L’accusa formulata a carico del F. era costituita dal fatto che, in qualità di dipendente della s.p.a “S.”, addetto all’uso di una pompa autocarrata per calcestruzzo, per negligenza nell’uso del mezzo, aveva determinato l’urto delle tubazioni idrauliche del braccio della pompa con il ponteggio del cantiere, circostanza questa che aveva causato l’avulsione di una valvola di blocco della pressione, con conseguente fuoriuscita di olio, perdita di pressione e discesa repentina del braccio della pompa che rovinava sull’operaio C. , intento al lavoro sul solaio del fabbricato in costruzione. Questi riportava gravi lesioni alla testa che lo conducevano alla morte.

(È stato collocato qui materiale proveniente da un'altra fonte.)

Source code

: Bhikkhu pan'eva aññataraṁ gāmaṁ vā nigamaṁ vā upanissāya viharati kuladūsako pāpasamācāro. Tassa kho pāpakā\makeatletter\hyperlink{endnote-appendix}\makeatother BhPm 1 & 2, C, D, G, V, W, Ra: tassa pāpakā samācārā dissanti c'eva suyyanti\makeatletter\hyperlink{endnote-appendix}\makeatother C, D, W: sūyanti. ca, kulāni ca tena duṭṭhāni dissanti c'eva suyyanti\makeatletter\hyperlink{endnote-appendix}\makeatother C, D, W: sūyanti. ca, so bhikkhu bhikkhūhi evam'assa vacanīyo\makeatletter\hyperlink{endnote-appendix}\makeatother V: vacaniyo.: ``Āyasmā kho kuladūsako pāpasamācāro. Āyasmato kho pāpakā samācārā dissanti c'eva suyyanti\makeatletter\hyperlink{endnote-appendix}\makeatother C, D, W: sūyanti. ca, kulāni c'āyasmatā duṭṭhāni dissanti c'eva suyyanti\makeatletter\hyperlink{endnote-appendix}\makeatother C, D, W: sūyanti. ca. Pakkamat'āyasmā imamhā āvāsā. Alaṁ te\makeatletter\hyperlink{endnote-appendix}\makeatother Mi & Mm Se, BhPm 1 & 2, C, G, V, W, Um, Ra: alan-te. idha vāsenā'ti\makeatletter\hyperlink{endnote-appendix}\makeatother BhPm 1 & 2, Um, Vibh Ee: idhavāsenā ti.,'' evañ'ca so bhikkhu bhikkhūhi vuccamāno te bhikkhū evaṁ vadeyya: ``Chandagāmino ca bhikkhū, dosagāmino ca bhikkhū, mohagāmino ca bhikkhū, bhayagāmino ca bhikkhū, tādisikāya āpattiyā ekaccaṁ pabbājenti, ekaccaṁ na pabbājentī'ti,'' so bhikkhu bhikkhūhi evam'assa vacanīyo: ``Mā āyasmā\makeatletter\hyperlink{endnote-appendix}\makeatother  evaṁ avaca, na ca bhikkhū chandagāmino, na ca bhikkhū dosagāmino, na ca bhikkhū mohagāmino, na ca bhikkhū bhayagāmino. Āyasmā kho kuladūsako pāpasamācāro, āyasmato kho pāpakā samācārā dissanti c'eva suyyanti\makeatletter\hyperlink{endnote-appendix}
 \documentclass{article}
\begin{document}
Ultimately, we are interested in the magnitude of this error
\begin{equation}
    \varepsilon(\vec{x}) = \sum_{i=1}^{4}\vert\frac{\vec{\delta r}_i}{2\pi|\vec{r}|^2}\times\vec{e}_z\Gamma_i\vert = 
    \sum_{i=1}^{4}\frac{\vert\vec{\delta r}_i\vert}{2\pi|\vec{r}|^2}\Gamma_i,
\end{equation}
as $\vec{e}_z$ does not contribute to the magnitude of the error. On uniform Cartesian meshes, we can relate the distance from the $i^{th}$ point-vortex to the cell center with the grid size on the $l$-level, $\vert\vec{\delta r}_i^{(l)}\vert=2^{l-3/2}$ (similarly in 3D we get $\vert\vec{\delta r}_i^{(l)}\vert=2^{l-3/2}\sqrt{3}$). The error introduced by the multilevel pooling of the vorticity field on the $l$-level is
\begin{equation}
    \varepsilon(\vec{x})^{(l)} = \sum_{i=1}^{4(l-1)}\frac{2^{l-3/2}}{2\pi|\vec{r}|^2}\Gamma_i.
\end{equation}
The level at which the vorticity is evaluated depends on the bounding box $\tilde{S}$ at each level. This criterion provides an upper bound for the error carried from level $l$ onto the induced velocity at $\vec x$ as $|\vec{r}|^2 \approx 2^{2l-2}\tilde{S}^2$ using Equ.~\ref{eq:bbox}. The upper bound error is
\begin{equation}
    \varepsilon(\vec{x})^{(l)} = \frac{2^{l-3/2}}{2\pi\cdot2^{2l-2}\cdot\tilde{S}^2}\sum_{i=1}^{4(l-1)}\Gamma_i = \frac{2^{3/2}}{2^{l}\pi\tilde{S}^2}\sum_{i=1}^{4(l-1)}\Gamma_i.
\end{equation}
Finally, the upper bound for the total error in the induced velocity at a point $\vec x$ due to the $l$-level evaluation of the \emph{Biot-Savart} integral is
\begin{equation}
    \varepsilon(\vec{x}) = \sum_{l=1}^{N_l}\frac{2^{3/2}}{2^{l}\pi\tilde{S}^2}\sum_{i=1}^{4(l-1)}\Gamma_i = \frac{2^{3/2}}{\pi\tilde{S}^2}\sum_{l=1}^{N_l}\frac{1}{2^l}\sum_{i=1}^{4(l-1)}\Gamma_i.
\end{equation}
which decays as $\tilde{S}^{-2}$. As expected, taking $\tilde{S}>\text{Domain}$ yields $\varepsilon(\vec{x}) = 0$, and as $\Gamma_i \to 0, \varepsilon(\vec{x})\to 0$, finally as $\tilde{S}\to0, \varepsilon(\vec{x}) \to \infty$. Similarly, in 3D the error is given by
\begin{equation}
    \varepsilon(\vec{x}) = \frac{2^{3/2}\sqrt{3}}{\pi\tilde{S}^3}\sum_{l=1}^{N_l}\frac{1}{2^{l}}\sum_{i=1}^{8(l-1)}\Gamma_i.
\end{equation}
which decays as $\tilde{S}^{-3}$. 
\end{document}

2. Con sentenza emessa in data 15/2/2010 la Corte di Appello di Firenze confermava la pronuncia di condanna, concedendo all’imputato anche il beneficio della non menzione. Quanto alla affermazione della penale responsabilità del F. , osservava la Corte distrettuale che, dalla C.T. del P.M. e dalle deposizioni testimoniali, era emerso che:
– il giorno dei fatti l’operaio C. si trovava a spargere il cemento su un solaio sito tra il primo ed il secondo piano di una palazzina;
– il calcestruzzo era erogato da una autopompa della soc. S. azionata dall’operaio F.;
– quest’ultimo si era posizionato sul solaio del fabbricato e comandava l’azionamento della pompa con un telecomando ed a distanza di circa 25 mt. dal mezzo;
– la sua posizione non gli garantiva una perfetta prospettiva del campo di lavoro;
– per effettuare la gettata finale del calcestruzzo, aveva abbassato il più possibile il braccio per consentire di raggiungere la cassaforma più lontana;
– in tale frangete il braccio della pompa, esteso per la sua massima lunghezza di circa 36 mt., era andato ad urtare contro i tubolari di metallo del ponteggio del fabbricato; ciò aveva determinato lo strappo dei bulloni della valvola al cilindro, con compromissione del sistema idraulico della pompa e conseguente caduta del braccio di essa che era rovinato sul Ca.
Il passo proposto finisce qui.